Acclimating to residents’ changing preferences proved to be a challenge, too. “The majority of [these businesses] have a formula that has worked for 10, in some cases, 100 years,” Benediktsson says. But as a neighborhood’s demographic landscape shifts, that formula may no longer cater to patrons’ tastes. Sometimes, businesses stave off obsolescence by implementing small or incremental changes to reshape an existing routine to appeal to new customers. A diner in Flushing, Queens, for example, stopped sending a waitress around to top off mugs of coffee with refills straight from the pot. Instead, the restaurant now serves coffee in individual pots—a tablescape more aligned with the setup of the numerous dim sum restaurants nearby. “Changes in menu, or diversification of menus, we saw that over and over,” Benediktsson says.
Benediktsson says that the businesses face a difficult choice between adapting the business or abandoning it, or “closing up shop and moving somewhere else, where you can continue to do what you know how to do.”

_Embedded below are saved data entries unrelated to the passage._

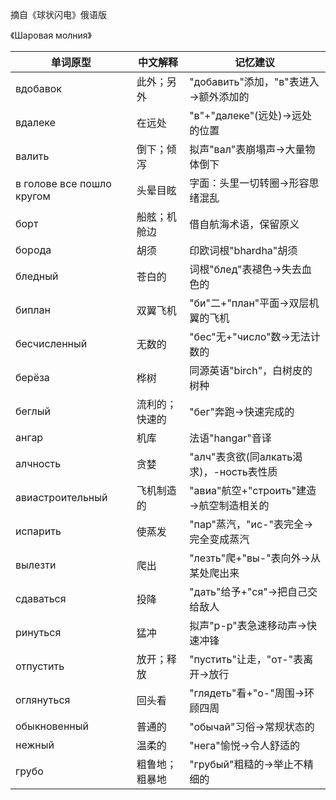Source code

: 摘自《球状闪电》俄语版

《Шаровая молния》

| 单词原型            | 中文解释                   | 记忆建议                                  |
|---------------------|--------------------------|------------------------------------------|
| вдобавок            | 此外；另外                 | "добавить"添加，"в"表进入→额外添加的        |
| вдалеке             | 在远处                   | "в"+"далеке"(远处)→远处的位置              |
| валить              | 倒下；倾泻               | 拟声"вал"表崩塌声→大量物体倒下               |
| в голове все пошло кругом | 头晕目眩               | 字面：头里一切转圈→形容思绪混乱             |
| борт                | 船舷；机舱边             | 借自航海术语，保留原义                     |
| борода              | 胡须                   | 印欧词根"bhardha"胡须                     |
| бледный             | 苍白的                 | 词根"блед"表褪色→失去血色的                 |
| биплан              | 双翼飞机                | "би"二+"план"平面→双层机翼的飞机            |
| бесчисленный        | 无数的                 | "бес"无+"число"数→无法计数的               |
| берёза              | 桦树                   | 同源英语"birch"，白树皮的树种               |
| беглый              | 流利的；快速的           | "бег"奔跑→快速完成的                      |
| ангар               | 机库                   | 法语"hangar"音译                         |
| алчность            | 贪婪                  | "алч"表贪欲(同алкать渴求)，-ность表性质     |
| авиастроительный    | 飞机制造的             | "авиа"航空+"строить"建造→航空制造相关的      |
| испарить            | 使蒸发                 | "пар"蒸汽，"ис-"表完全→完全变成蒸汽          |
| вылезти             | 爬出                  | "лезть"爬+"вы-"表向外→从某处爬出来          |
| сдаваться           | 投降                  | "дать"给予+"ся"→把自己交给敌人             |
| ринуться            | 猛冲                  | 拟声"р-р"表急速移动声→快速冲锋              |
| отпустить           | 放开；释放             | "пустить"让走，"от-"表离开→放行            |
| оглянуться          | 回头看               | "глядеть"看+"о-"周围→环顾四周             |
| обыкновенный        | 普通的               | "обычай"习俗→常规状态的                   |
| нежный              | 温柔的               | "нега"愉悦→令人舒适的                     |
| грубо               | 粗鲁地；粗暴地          | "грубый"粗糙的→举止不精细的                |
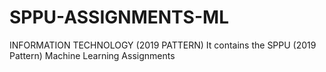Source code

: # SPPU-ASSIGNMENTS-ML
INFORMATION TECHNOLOGY (2019 PATTERN)
It contains the SPPU (2019 Pattern) Machine Learning Assignments
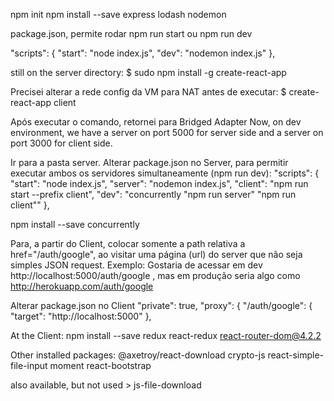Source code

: npm init
npm install --save express lodash nodemon

package.json, permite rodar npm run start ou npm run dev

"scripts": {
"start": "node index.js",
"dev": "nodemon index.js"
},

still on the server directory:
$ sudo npm install -g create-react-app

Precisei alterar a rede config da VM para NAT antes de executar:
$ create-react-app client

Após executar o comando, retornei para Bridged Adapter
Now, on dev environment, we have a server on port 5000 for server side and a server on port 3000 for client side.

Ir para a pasta server.
Alterar package.json no Server, para permitir executar ambos os servidores simultaneamente (npm run dev):
"scripts": {
"start": "node index.js",
"server": "nodemon index.js",
"client": "npm run start --prefix client",
"dev": "concurrently \"npm run server\" \"npm run client\""
},

npm install --save concurrently

Para, a partir do Client, colocar somente a path relativa a href="/auth/google", ao visitar uma página (url) do server que não seja simples JSON request.
Exemplo: Gostaria de acessar em dev http://localhost:5000/auth/google , mas em produção seria algo como http://herokuapp.com/auth/google

Alterar package.json no Client
"private": true,
"proxy": {
"/auth/google": {
"target": "http://localhost:5000"
},

At the Client:
npm install --save redux react-redux react-router-dom@4.2.2

Other installed packages:
@axetroy/react-download crypto-js react-simple-file-input moment react-bootstrap

also available, but not used > js-file-download
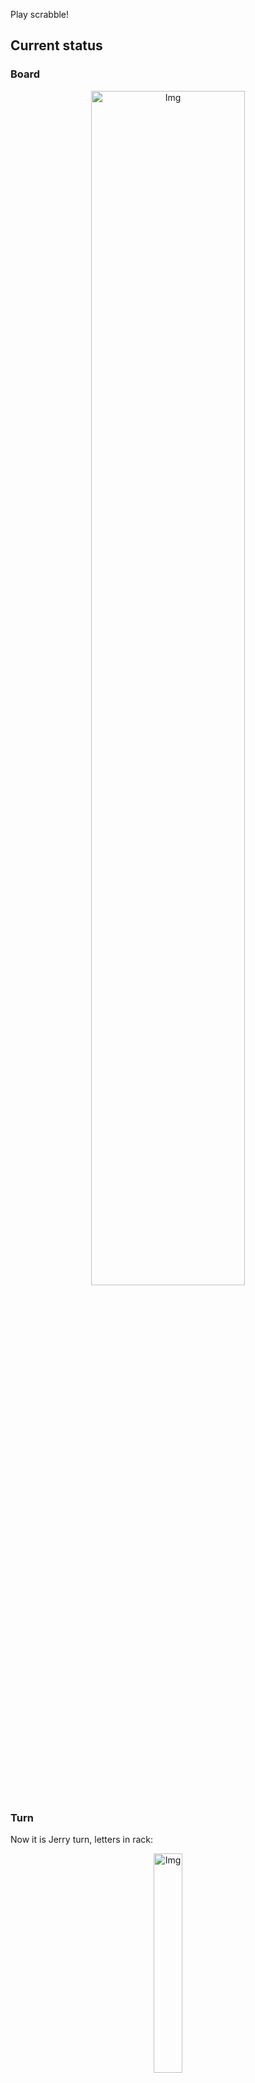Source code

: 
Play scrabble!
## Current status
### Board
<p align="center">
<img src="https://raw.githubusercontent.com/radosz99/radosz99/main/board.png" width=70% alt="Img"/>
    </p>
    
### Turn
Now it is Jerry turn, letters in rack:
<p align="center">
<img src="https://raw.githubusercontent.com/radosz99/radosz99/main/rack.png" width=30% alt="Img"/>
</p>

### Game score
| Id | Player name | Points |
  | - | - | - |  
|0 | Tom | 16
|1 | Jerry | 0
## Make the move
Make the move and insert the letters by creating an [issue](https://github.com/radosz99/radosz99/issues/new?title=scrabble%7Cmove%7C7%3AA%3ARIDE&body=Just+push+%27Submit+new+issue%27+or+update+with+your+move.) according to the rules or...

## Possibly best moves  
Are you sure? :smiling_imp: :smiling_imp: :smiling_imp:
<details>
  <summary>Spoiler warning!</summary>
  
  | Id | Move | Issue link | Points |
  | - | - | - | - |  
|1| L:3:emend | [scrabble&#124;move&#124;L:3:emend](https://github.com/radosz99/radosz99/issues/new?title=scrabble%7Cmove%7CL%3A3%3Aemend&body=Just+push+%27Submit+new+issue%27+or+update+with+your+move.) | 16 
|2| L:3:lemed | [scrabble&#124;move&#124;L:3:lemed](https://github.com/radosz99/radosz99/issues/new?title=scrabble%7Cmove%7CL%3A3%3Alemed&body=Just+push+%27Submit+new+issue%27+or+update+with+your+move.) | 16 
|3| L:3:mened | [scrabble&#124;move&#124;L:3:mened](https://github.com/radosz99/radosz99/issues/new?title=scrabble%7Cmove%7CL%3A3%3Amened&body=Just+push+%27Submit+new+issue%27+or+update+with+your+move.) | 16 
|4| K:6:lumen | [scrabble&#124;move&#124;K:6:lumen](https://github.com/radosz99/radosz99/issues/new?title=scrabble%7Cmove%7CK%3A6%3Alumen&body=Just+push+%27Submit+new+issue%27+or+update+with+your+move.) | 14 
|5| L:3:neeld | [scrabble&#124;move&#124;L:3:neeld](https://github.com/radosz99/radosz99/issues/new?title=scrabble%7Cmove%7CL%3A3%3Aneeld&body=Just+push+%27Submit+new+issue%27+or+update+with+your+move.) | 12 
|6| K:4:menu | [scrabble&#124;move&#124;K:4:menu](https://github.com/radosz99/radosz99/issues/new?title=scrabble%7Cmove%7CK%3A4%3Amenu&body=Just+push+%27Submit+new+issue%27+or+update+with+your+move.) | 12 
|7| K:4:emeu | [scrabble&#124;move&#124;K:4:emeu](https://github.com/radosz99/radosz99/issues/new?title=scrabble%7Cmove%7CK%3A4%3Aemeu&body=Just+push+%27Submit+new+issue%27+or+update+with+your+move.) | 12 
|8| I:6:elmen | [scrabble&#124;move&#124;I:6:elmen](https://github.com/radosz99/radosz99/issues/new?title=scrabble%7Cmove%7CI%3A6%3Aelmen&body=Just+push+%27Submit+new+issue%27+or+update+with+your+move.) | 11 
|9| J:7:olm | [scrabble&#124;move&#124;J:7:olm](https://github.com/radosz99/radosz99/issues/new?title=scrabble%7Cmove%7CJ%3A7%3Aolm&body=Just+push+%27Submit+new+issue%27+or+update+with+your+move.) | 11 
|10| J:4:lemon | [scrabble&#124;move&#124;J:4:lemon](https://github.com/radosz99/radosz99/issues/new?title=scrabble%7Cmove%7CJ%3A4%3Alemon&body=Just+push+%27Submit+new+issue%27+or+update+with+your+move.) | 9 
</details>
    
## Latest moves

| Id | Type | Move / Letters to replace | Created words / New letters | Date | Points | Player | Who |
| - | - | - | - | - | - | - | - |
|0| INSERT | 7:H:aloud | ['ALOUD'] | 11/25/2022, 23:50:56 | 16 | Tom | [radosz99](github.com/radosz99) |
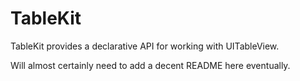 # TableKit
TableKit provides a declarative API for working with UITableView.

Will almost certainly need to add a decent README here eventually. 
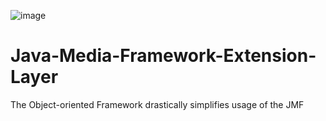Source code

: ![image](https://github.com/Freya-Ebba-Christ/Java-Media-Framework-Extension-Layer/assets/57752514/a70547c8-0db4-4c52-859f-3913d4e389b2)
<br>

# Java-Media-Framework-Extension-Layer

The Object-oriented Framework drastically simplifies usage of the JMF
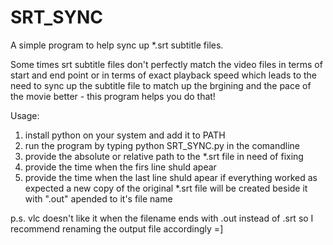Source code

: # SRT_SYNC
A simple program to help sync up *.srt subtitle files.

Some times srt subtitle files don't perfectly match the video files in terms of start and end point or in terms of exact playback speed
which leads to the need to sync up the subtitle file to match up the brgining and the pace of the movie better - this program helps you do that!

Usage:
1. install python on your system and add it to PATH
2. run the program by typing python SRT_SYNC.py in the comandline
3. provide the absolute or relative path to the *.srt file in need of fixing
4. provide the time when the firs line shuld apear
5. provide the time when the last line shuld apear
if everything worked as expected a new copy of the original *.srt file will be created beside it with ".out" apended to it's file name

p.s. vlc doesn't like it when the filename ends with .out instead of .srt so I recommend renaming the output file accordingly =]
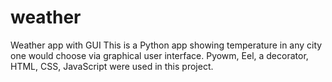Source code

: # weather
Weather app with GUI
This is a Python app showing temperature in any city one would choose via graphical user interface. 
Pyowm, Eel, a decorator, HTML, CSS, JavaScript were used in this project.
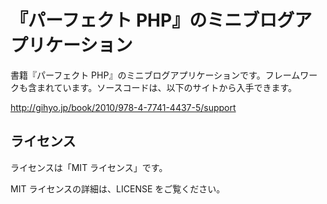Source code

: # 『パーフェクト PHP』のミニブログアプリケーション

書籍『パーフェクト PHP』のミニブログアプリケーションです。フレームワークも含まれています。ソースコードは、以下のサイトから入手できます。

http://gihyo.jp/book/2010/978-4-7741-4437-5/support

## ライセンス

ライセンスは「MIT ライセンス」です。

MIT ライセンスの詳細は、LICENSE をご覧ください。

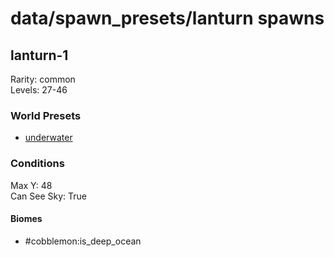 # data/spawn_presets/lanturn spawns  
  
## lanturn-1  
Rarity: common  
Levels: 27-46  
  
### World Presets  
* [underwater](data/spawn_data/underwater.md)  
  
### Conditions  
Max Y: 48  
Can See Sky: True  
  
#### Biomes  
  * #cobblemon:is_deep_ocean
  
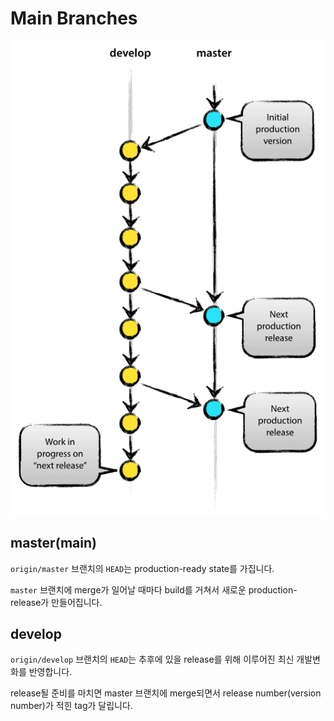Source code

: # Main Branches

![Main Branches](../image/main_branches.png)

## master(main)

`origin/master` 브랜치의 `HEAD`는 production-ready state를 가집니다.

`master` 브랜치에 merge가 일어날 때마다 build를 거쳐서 새로운 production-release가 만들어집니다.

## develop

`origin/develop` 브랜치의 `HEAD`는 추후에 있을 release를 위해 이루어진 최신 개발변화를 반영합니다.

release될 준비를 마치면 master 브랜치에 merge되면서 release number(version number)가 적힌 tag가 달립니다.
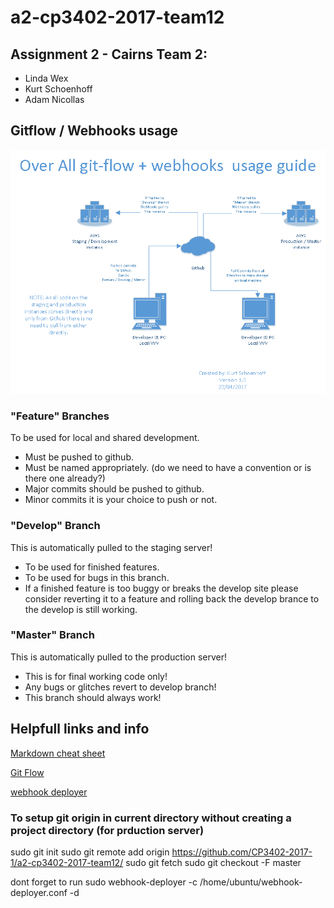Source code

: # a2-cp3402-2017-team12 #

## Assignment 2 - Cairns Team 2: ##
* Linda Wex
* Kurt Schoenhoff
* Adam Nicollas

## Gitflow / Webhooks usage ##
![Gitflow and webhooks diagram](Gitflow-Webhooks-Diagram.png "Gitflow and webhooks diagram")

### "Feature" Branches ###
To be used for local and shared development.
* Must be pushed to github.
* Must be named appropriately. (do we need to have a convention or is there one already?)
* Major commits should be pushed to github.
* Minor commits it is your choice to push or not. 

### "Develop" Branch ###
This is automatically pulled to the staging server!
* To be used for finished features.
* To be used for bugs in this branch.
* If a finished feature is too buggy or breaks the develop site please consider reverting it to a feature and rolling back the develop brance to the develop is still working.

### "Master" Branch ###
This is automatically pulled to the production server!
* This is for final working code only!
* Any bugs or glitches revert to develop branch!
* This branch should always work!

## Helpfull links and info ##

[Markdown cheat sheet](https://github.com/adam-p/markdown-here/wiki/Markdown-Cheatsheet "Markdown Cheat Sheet")

[Git Flow](https://datasift.github.io/gitflow/IntroducingGitFlow.html "Git Flow ")


[webhook deployer](https://github.com/Camme/webhook-deployer)

### To setup git origin in current directory without creating a project directory (for prduction server) ###
sudo git init
sudo git remote add origin https://github.com/CP3402-2017-1/a2-cp3402-2017-team12/
sudo git fetch
sudo git checkout -F master 

dont forget to run sudo webhook-deployer -c /home/ubuntu/webhook-deployer.conf -d

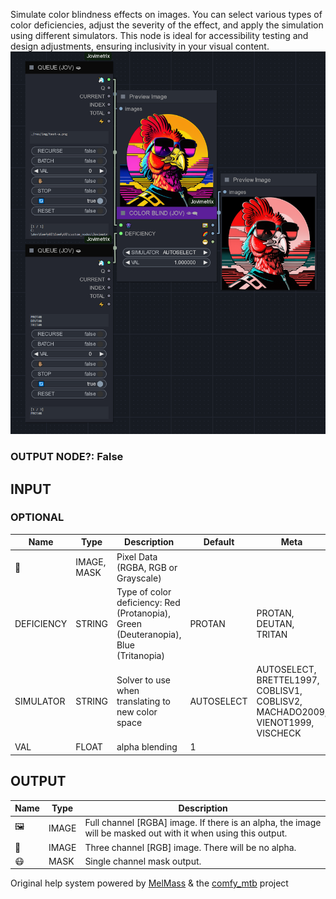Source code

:   
Simulate color blindness effects on images. You can select various types of color deficiencies, adjust the severity of the effect, and apply the simulation using different simulators. This node is ideal for accessibility testing and design adjustments, ensuring inclusivity in your visual content.  
![COLOR BLIND](https://raw.githubusercontent.com/Amorano/Jovimetrix-examples/master/node/COLOR%20BLIND/COLOR%20BLIND.png)
### OUTPUT NODE?: False
INPUT
-----
### OPTIONAL
| Name | Type | Description | Default | Meta |
| --- | --- | --- | --- | --- |
| 👾 | IMAGE, MASK | Pixel Data (RGBA, RGB or Grayscale) |  |  |
| DEFICIENCY | STRING | Type of color deficiency: Red (Protanopia), Green (Deuteranopia), Blue (Tritanopia) | PROTAN | PROTAN, DEUTAN, TRITAN |
| SIMULATOR | STRING | Solver to use when translating to new color space | AUTOSELECT | AUTOSELECT, BRETTEL1997, COBLISV1, COBLISV2, MACHADO2009, VIENOT1999, VISCHECK |
| VAL | FLOAT | alpha blending | 1 |  |
OUTPUT
------
| Name | Type | Description |
| --- | --- | --- |
| 🖼️ | IMAGE | Full channel [RGBA] image. If there is an alpha, the image will be masked out with it when using this output. |
| 🌈 | IMAGE | Three channel [RGB] image. There will be no alpha. |
| 😷 | MASK | Single channel mask output. |
Original help system powered by [MelMass](https://github.com/melMass) & the [comfy\_mtb](https://github.com/melMass/comfy_mtb) project
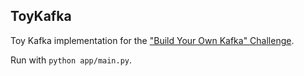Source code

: ## ToyKafka

Toy Kafka implementation for the ["Build Your Own Kafka" Challenge](https://codecrafters.io/challenges/kafka).

Run with `python app/main.py`.
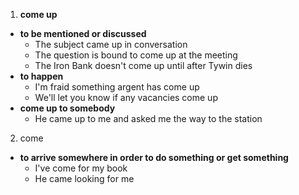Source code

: 1. **come up**
  + **to be mentioned or discussed**
    + The subject came up in conversation
    + The question is bound to come up at the meeting
    + The Iron Bank doesn't come up until after Tywin dies
  + **to happen**
    + I'm fraid something argent has come up
    + We'll let you know if any vacancies come up
  + **come up to somebody**
    + He came up to me and asked me the way to the station
2. come
  + **to arrive somewhere in order to do something or get something**
    + I've come for my book
    + He came looking for me
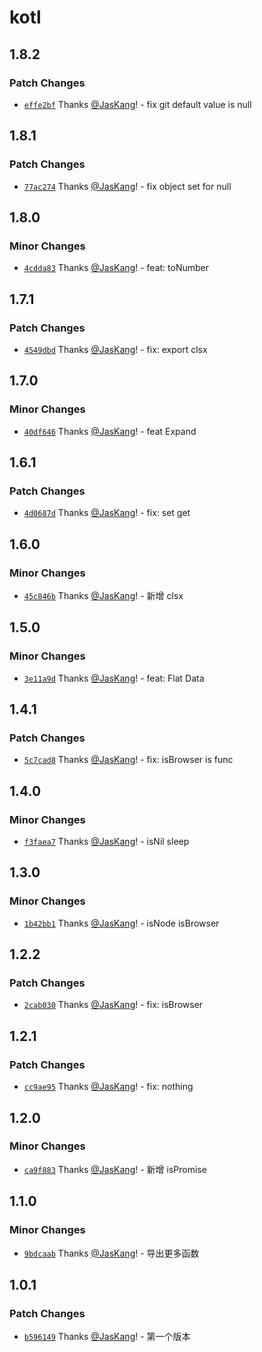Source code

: # kotl

## 1.8.2

### Patch Changes

- [`effe2bf`](https://github.com/JasKang/kotl/commit/effe2bf27b2b93f2e8faf7d7d5c81de4aed653af) Thanks [@JasKang](https://github.com/JasKang)! - fix git default value is null

## 1.8.1

### Patch Changes

- [`77ac274`](https://github.com/JasKang/kotl/commit/77ac274ce84ce1cf6a2ad6bd2b13b6214b7bebeb) Thanks [@JasKang](https://github.com/JasKang)! - fix object set for null

## 1.8.0

### Minor Changes

- [`4cdda83`](https://github.com/JasKang/kotl/commit/4cdda83db51296c264c09108d227e2b2534d0e02) Thanks [@JasKang](https://github.com/JasKang)! - feat: toNumber

## 1.7.1

### Patch Changes

- [`4549dbd`](https://github.com/JasKang/kotl/commit/4549dbd9e82454b595754ec47018f59cbc1fe749) Thanks [@JasKang](https://github.com/JasKang)! - fix: export clsx

## 1.7.0

### Minor Changes

- [`40df646`](https://github.com/JasKang/kotl/commit/40df646a28ae3e1112b6d8f1dc14f17dc149ffdb) Thanks [@JasKang](https://github.com/JasKang)! - feat Expand

## 1.6.1

### Patch Changes

- [`4d0687d`](https://github.com/JasKang/kotl/commit/4d0687dad386b4b027581aee5374355db0342d70) Thanks [@JasKang](https://github.com/JasKang)! - fix: set get

## 1.6.0

### Minor Changes

- [`45c846b`](https://github.com/JasKang/kotl/commit/45c846be7acfa95f8e992bd28b96615860470850) Thanks [@JasKang](https://github.com/JasKang)! - 新增 clsx

## 1.5.0

### Minor Changes

- [`3e11a9d`](https://github.com/JasKang/kotl/commit/3e11a9df521aeef87f47f5e6c14b3a8bc2925e5c) Thanks [@JasKang](https://github.com/JasKang)! - feat: Flat Data

## 1.4.1

### Patch Changes

- [`5c7cad8`](https://github.com/JasKang/kotl/commit/5c7cad83b217ad6cc0b32f3b04d8ef51c0b6f8ce) Thanks [@JasKang](https://github.com/JasKang)! - fix: isBrowser is func

## 1.4.0

### Minor Changes

- [`f3faea7`](https://github.com/JasKang/kotl/commit/f3faea7d8b26e0382fe2f6c54fe384af0248c699) Thanks [@JasKang](https://github.com/JasKang)! - isNil sleep

## 1.3.0

### Minor Changes

- [`1b42bb1`](https://github.com/JasKang/kotl/commit/1b42bb1efb81b425c838d2ef9dd0b57d27e955f4) Thanks [@JasKang](https://github.com/JasKang)! - isNode isBrowser

## 1.2.2

### Patch Changes

- [`2cab030`](https://github.com/JasKang/kotl/commit/2cab0305d8f0f034bd239a292edcc76842c59543) Thanks [@JasKang](https://github.com/JasKang)! - fix: isBrowser

## 1.2.1

### Patch Changes

- [`cc9ae95`](https://github.com/JasKang/kotl/commit/cc9ae953a42064266ea66ff64033bb586563dc61) Thanks [@JasKang](https://github.com/JasKang)! - fix: nothing

## 1.2.0

### Minor Changes

- [`ca9f883`](https://github.com/JasKang/kotl/commit/ca9f883e4d69c6c9eac17ef797231be2ec63c69c) Thanks [@JasKang](https://github.com/JasKang)! - 新增 isPromise

## 1.1.0

### Minor Changes

- [`9bdcaab`](https://github.com/JasKang/kotl/commit/9bdcaaba18e0237eb8a9097bbe8b77b7c966ddd2) Thanks [@JasKang](https://github.com/JasKang)! - 导出更多函数

## 1.0.1

### Patch Changes

- [`b596149`](https://github.com/JasKang/kotl/commit/b59614972c0c3191e20cfb60cf1577abab253696) Thanks [@JasKang](https://github.com/JasKang)! - 第一个版本
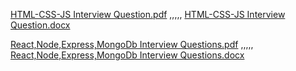 [HTML-CSS-JS Interview Question.pdf](https://github.com/mr-tnmy-srkr/javascript-prob-solving/files/13759463/HTML-CSS-JS.Interview.Question.pdf) ,,,,,
[HTML-CSS-JS Interview Question.docx](https://github.com/mr-tnmy-srkr/javascript-prob-solving/files/13759464/HTML-CSS-JS.Interview.Question.docx)

[React,Node,Express,MongoDb Interview Questions.pdf](https://github.com/mr-tnmy-srkr/javascript-prob-solving/files/13761964/React.Node.Express.MongoDb.Interview.Questions.pdf) ,,,,,
[React,Node,Express,MongoDb Interview Questions.docx](https://github.com/mr-tnmy-srkr/javascript-prob-solving/files/13761965/React.Node.Express.MongoDb.Interview.Questions.docx)
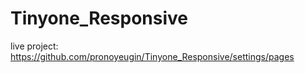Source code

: # Tinyone_Responsive
live project: https://github.com/pronoyeugin/Tinyone_Responsive/settings/pages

The students, many of whom grew up in New York, already felt a pull towards these stores and the stories behind them. “It wasn’t much of a heavy lift for me to suggest to them that these places matter just as much as a Starbucks or Subway,” Benediktsson says. In dense, high-traffic areas like New York, where sprawling commercial spaces are anomalies and big-box stores are relatively scarce, shoppers often have a network of regular spots. The task wasn’t necessarily to humanize the small-business owners—many locals could easily conjure up a familiar face—but to go into greater depth. “Our interactions with the guy at the bodega are often very fleeting and potentially very superficial,” Benediktsson says.
These interviews, he says, offered a way for students to more meaningfully engage with a place that interests them. A young artist profiled a drawing studio in Soho that had been bounced out of its old space and relocated to Chinatown. She inflected the profile with her understanding of the multifaceted role these types of stores can play for customers, Benediktsson adds. “She understood it as a sanctuary for artists from a place of deep solidarity.” Other students dove into florists, pet stores, pizza joints, and a slot car raceway.
Benediktsson hopes the project will be ongoing, and that, over the course of subsequent semesters, students will continue to create a robust archive—both for the sake of prospective researchers and to fuel students’ own engagement with the world around them. “I know that the project changed them,” he says, “and the way that they think about neighborhoods.”